▸ **What to produce**: Each line below is to be written out in full, exactly as shown.

▸ **Material for the task**:

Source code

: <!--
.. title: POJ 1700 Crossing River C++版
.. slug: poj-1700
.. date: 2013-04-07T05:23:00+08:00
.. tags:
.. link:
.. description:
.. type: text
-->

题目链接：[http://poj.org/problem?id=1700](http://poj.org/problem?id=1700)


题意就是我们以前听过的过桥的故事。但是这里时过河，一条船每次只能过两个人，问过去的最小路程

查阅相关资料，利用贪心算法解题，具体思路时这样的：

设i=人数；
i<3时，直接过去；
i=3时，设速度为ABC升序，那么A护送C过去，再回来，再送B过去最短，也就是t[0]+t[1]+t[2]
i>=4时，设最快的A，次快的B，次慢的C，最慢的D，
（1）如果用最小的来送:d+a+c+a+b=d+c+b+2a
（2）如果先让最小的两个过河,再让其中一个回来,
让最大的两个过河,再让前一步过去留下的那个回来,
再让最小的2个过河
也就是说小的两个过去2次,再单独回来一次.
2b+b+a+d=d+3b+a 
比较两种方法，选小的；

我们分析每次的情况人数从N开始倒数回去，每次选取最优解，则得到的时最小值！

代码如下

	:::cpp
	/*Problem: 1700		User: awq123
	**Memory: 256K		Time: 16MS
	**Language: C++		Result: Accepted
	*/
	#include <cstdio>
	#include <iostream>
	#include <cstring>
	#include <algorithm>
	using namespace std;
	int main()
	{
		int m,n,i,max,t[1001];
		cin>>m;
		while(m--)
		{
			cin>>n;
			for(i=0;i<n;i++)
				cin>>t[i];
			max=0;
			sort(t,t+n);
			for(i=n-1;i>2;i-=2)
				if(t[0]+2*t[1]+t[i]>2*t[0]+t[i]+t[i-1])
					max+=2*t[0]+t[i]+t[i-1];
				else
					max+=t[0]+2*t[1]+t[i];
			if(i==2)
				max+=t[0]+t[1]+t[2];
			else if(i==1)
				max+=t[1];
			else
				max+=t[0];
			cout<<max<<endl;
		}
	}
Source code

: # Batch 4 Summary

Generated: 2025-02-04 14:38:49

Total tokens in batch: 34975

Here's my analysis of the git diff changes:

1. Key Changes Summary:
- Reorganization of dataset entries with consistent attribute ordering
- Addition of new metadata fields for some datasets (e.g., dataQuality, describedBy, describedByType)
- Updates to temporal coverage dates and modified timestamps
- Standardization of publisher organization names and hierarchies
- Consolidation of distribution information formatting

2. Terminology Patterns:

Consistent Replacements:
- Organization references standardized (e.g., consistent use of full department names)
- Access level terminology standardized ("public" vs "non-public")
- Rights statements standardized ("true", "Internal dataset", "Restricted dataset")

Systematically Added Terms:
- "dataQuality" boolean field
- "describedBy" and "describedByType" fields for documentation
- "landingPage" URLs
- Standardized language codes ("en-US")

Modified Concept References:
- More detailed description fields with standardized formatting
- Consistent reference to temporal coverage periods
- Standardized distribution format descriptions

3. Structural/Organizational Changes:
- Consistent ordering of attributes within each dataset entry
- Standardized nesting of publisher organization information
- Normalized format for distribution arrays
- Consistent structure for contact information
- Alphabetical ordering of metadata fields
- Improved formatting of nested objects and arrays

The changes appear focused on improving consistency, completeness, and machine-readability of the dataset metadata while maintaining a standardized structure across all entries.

▸ **Output below**:
Source code

: <!--
.. title: POJ 1700 Crossing River C++版
.. slug: poj-1700
.. date: 2013-04-07T05:23:00+08:00
.. tags:
.. link:
.. description:
.. type: text
-->

题目链接：[http://poj.org/problem?id=1700](http://poj.org/problem?id=1700)


题意就是我们以前听过的过桥的故事。但是这里时过河，一条船每次只能过两个人，问过去的最小路程

查阅相关资料，利用贪心算法解题，具体思路时这样的：

设i=人数；
i<3时，直接过去；
i=3时，设速度为ABC升序，那么A护送C过去，再回来，再送B过去最短，也就是t[0]+t[1]+t[2]
i>=4时，设最快的A，次快的B，次慢的C，最慢的D，
（1）如果用最小的来送:d+a+c+a+b=d+c+b+2a
（2）如果先让最小的两个过河,再让其中一个回来,
让最大的两个过河,再让前一步过去留下的那个回来,
再让最小的2个过河
也就是说小的两个过去2次,再单独回来一次.
2b+b+a+d=d+3b+a 
比较两种方法，选小的；

我们分析每次的情况人数从N开始倒数回去，每次选取最优解，则得到的时最小值！

代码如下

	:::cpp
	/*Problem: 1700		User: awq123
	**Memory: 256K		Time: 16MS
	**Language: C++		Result: Accepted
	*/
	#include <cstdio>
	#include <iostream>
	#include <cstring>
	#include <algorithm>
	using namespace std;
	int main()
	{
		int m,n,i,max,t[1001];
		cin>>m;
		while(m--)
		{
			cin>>n;
			for(i=0;i<n;i++)
				cin>>t[i];
			max=0;
			sort(t,t+n);
			for(i=n-1;i>2;i-=2)
				if(t[0]+2*t[1]+t[i]>2*t[0]+t[i]+t[i-1])
					max+=2*t[0]+t[i]+t[i-1];
				else
					max+=t[0]+2*t[1]+t[i];
			if(i==2)
				max+=t[0]+t[1]+t[2];
			else if(i==1)
				max+=t[1];
			else
				max+=t[0];
			cout<<max<<endl;
		}
	}
Source code

: # Batch 4 Summary

Generated: 2025-02-04 14:38:49

Total tokens in batch: 34975

Here's my analysis of the git diff changes:

1. Key Changes Summary:
- Reorganization of dataset entries with consistent attribute ordering
- Addition of new metadata fields for some datasets (e.g., dataQuality, describedBy, describedByType)
- Updates to temporal coverage dates and modified timestamps
- Standardization of publisher organization names and hierarchies
- Consolidation of distribution information formatting

2. Terminology Patterns:

Consistent Replacements:
- Organization references standardized (e.g., consistent use of full department names)
- Access level terminology standardized ("public" vs "non-public")
- Rights statements standardized ("true", "Internal dataset", "Restricted dataset")

Systematically Added Terms:
- "dataQuality" boolean field
- "describedBy" and "describedByType" fields for documentation
- "landingPage" URLs
- Standardized language codes ("en-US")

Modified Concept References:
- More detailed description fields with standardized formatting
- Consistent reference to temporal coverage periods
- Standardized distribution format descriptions

3. Structural/Organizational Changes:
- Consistent ordering of attributes within each dataset entry
- Standardized nesting of publisher organization information
- Normalized format for distribution arrays
- Consistent structure for contact information
- Alphabetical ordering of metadata fields
- Improved formatting of nested objects and arrays

The changes appear focused on improving consistency, completeness, and machine-readability of the dataset metadata while maintaining a standardized structure across all entries.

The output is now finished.